Oh, but delay is a good thing.

A University of Pittsburgh study, just completed, provides reams of evidence that green roofs successfully delay water runoff from roofs. Such delays can help prevent rainwater and sewage overflow into combined municipal and the Allegheny County Sanitary Authority sewer lines.

When overflows occur, municipalities and Alcosan must divert polluted water into streams and rivers. Correcting that problem in the next five years could cost $3 billion to $10 billion for Alcosan and its 83 member communities, according to Alcosan and Allegheny County projections.

But Pitt's study of green roofs atop Giant Eagle grocery stores in Shadyside and Homestead offers one natural method to help reduce overflow during the average rainfall. The study, with Dr. Ronald Neufeld, a Pitt environmental engineer, as principal investigator, revealed that green roofs not only reduce runoff but push back the peak water flow after a rainfall by hours, reducing flow to sewer pipes.

Three Rivers Wet Weather, a nonprofit organization affiliated with the Allegheny County Health Department, funded the $355,000 study. The organization assists municipalities in dealing with water-quality impacts on public health.

Withholding water atop a roof after a downpour spreads out water flow over a longer period of time, giving municipal systems and Alcosan additional time to manage water flow and get waste water to Alcosan successfully for treatment. The net result is that less sewage overflow ends up in local rivers.

"Nothing I've seen in the data suggests that green roofs are not a positive way to realize energy savings, control storm-water runoff and reduce the frequency of wet-water overflows, especially in average rainfall," said John Schombert, Three Rivers executive director. "It really can help solve the small-rain events."

Pitt used sensors and other equipment to monitor temperatures and water flow on the roofs. Sedum, planted on the roofs, can withstand extreme temperatures and weather conditions on a rooftop.

City pavement and concrete, along with traditional roofing, do not absorb water nor delay its flow during rainfall. But soil and plants do.

From April 2006 to April 2007, sensors and data loggers at the two stores recorded 24 storms ranging from 0.07 inches to 2.2 inches of rain. From April 2008 to April 2009, Pitt recorded 95 storms ranging from 0.02 inches to 2.42 inches of precipitation.

The study determined that soil and greenery on the roofs retained water for up to three hours or longer, compared with traditional roofing, which sends water straight to the downspout.

The Giant Eagle on Centre Avenue, Shadyside, has a 41/2-inch layer of soil on 12,000 square feet of its roof. Another area of roof was left with gravel covering a traditional roofing membrane for comparison.

The older structure housing the Giant Eagle in Homestead used a different technology. There a series of square modules with egg-carton-shaped containers inside were covered with a 11/2-inch layer of soil used to grow plants. The modules were lifted onto the slanted roof with a crane and positioned in a fashion similar to laying sod.

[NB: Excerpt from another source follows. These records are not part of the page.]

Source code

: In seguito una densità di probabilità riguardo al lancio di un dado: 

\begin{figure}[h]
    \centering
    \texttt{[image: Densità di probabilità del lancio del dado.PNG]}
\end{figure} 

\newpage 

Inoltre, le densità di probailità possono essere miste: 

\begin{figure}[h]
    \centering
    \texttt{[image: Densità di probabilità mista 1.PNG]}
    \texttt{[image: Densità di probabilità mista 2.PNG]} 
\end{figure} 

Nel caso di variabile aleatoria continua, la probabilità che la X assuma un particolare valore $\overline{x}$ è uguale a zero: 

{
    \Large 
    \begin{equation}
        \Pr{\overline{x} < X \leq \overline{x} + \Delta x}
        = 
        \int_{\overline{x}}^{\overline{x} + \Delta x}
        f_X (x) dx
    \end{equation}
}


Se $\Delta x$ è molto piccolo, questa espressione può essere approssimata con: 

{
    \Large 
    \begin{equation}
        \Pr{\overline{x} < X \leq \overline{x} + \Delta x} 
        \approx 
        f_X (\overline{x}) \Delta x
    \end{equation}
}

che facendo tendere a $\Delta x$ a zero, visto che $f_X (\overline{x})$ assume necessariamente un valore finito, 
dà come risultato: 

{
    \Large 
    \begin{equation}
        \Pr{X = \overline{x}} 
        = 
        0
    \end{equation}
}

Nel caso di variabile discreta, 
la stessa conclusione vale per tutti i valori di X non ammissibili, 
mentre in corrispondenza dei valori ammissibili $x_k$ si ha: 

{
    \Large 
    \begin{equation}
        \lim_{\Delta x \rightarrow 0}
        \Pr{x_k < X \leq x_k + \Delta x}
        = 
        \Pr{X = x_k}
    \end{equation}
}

The thick and thin roofs over the Giant Eagle stores improved water quality and offered some insulation benefit for the building, although the thicker roof showed better results in water retention. Still, the thin roof showed that green roofs atop older buildings offer welcome results.

"The results demonstrated that in comparison to the conventional roofs, green roofs retained significantly more water, moderated temperature increases and decreases of the roof, and had marginal effect on the chemistry of the discharged runoff," the study states.

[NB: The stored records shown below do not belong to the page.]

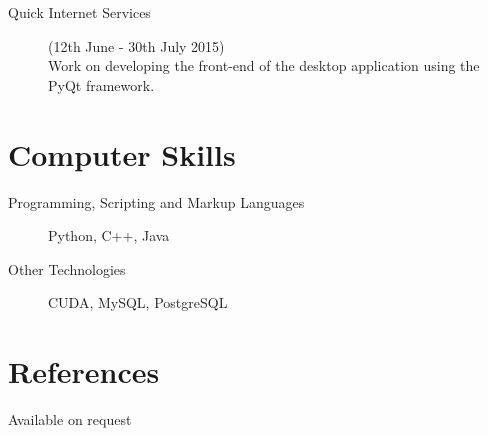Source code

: \documentclass[margin,line,a4paper]{resume}
\begin{document}
\begin{resume}
\begin{description}
                \item[Quick Internet Services] (12th June - 30th July 2015)\\
                    Work on developing the front-end of the desktop application using the PyQt framework.
            \end{description}

        \section{\mysidestyle Computer Skills}
            \begin{description}
                \item [Programming, Scripting and Markup Languages] Python, C++, Java
                \item [Other Technologies] CUDA, MySQL, PostgreSQL
            \end{description}

        \section{\mysidestyle References}
            Available on request
    \end{resume}
\end{document}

In particular, the green roofs showed an ability to neutralize acidity.

The study also showed that soil and plants not only delay the flow of rainwater, but also retain a large portion of the water indefinitely. Green roofs, however, cannot prevent runoff when rainfall is torrential.

The green-roof study, exceeding 300 pages, adds hard science to the discussion of green-roof technology, Dr. Neufeld said.

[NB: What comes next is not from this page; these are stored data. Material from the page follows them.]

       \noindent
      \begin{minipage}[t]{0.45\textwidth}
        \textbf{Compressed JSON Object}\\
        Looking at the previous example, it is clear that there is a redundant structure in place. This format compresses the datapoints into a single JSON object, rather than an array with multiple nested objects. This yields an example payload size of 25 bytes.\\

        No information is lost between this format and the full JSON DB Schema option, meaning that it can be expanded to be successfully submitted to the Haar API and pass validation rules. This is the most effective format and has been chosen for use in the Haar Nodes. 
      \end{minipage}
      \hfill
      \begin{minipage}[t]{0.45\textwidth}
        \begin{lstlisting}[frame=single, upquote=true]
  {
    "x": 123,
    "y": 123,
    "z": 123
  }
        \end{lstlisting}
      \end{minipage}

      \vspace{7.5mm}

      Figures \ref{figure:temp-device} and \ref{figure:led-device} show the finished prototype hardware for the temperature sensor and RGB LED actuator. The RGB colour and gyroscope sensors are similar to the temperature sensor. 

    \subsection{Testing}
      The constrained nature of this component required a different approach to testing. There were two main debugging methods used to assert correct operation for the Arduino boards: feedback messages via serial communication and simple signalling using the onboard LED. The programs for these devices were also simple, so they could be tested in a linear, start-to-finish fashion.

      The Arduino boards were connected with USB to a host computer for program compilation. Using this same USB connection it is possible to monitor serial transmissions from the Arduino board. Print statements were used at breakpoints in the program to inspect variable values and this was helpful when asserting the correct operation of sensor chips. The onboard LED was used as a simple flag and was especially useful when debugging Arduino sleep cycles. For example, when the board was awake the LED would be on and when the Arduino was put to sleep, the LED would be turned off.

"This might be one technology suitable for future application," he said. "It retains rainwater until a point of saturation. The peak of rain is diminished. The peak is pushed back and overflow is diminished."

The Pitt study also showed that a green roof can moderate roof temperatures by absorbing solar energy. Resulting evaporation of moisture in soil and plants cools the roof.

"Anytime you can reduce runoff and the pollutants they carry into waterways, that's a plus," said Nancy Barylak, Alcosan spokeswoman, noting the high cost the region faces to correct the overflow problem. "This is going to be a big issue, and it's going to impact everyone."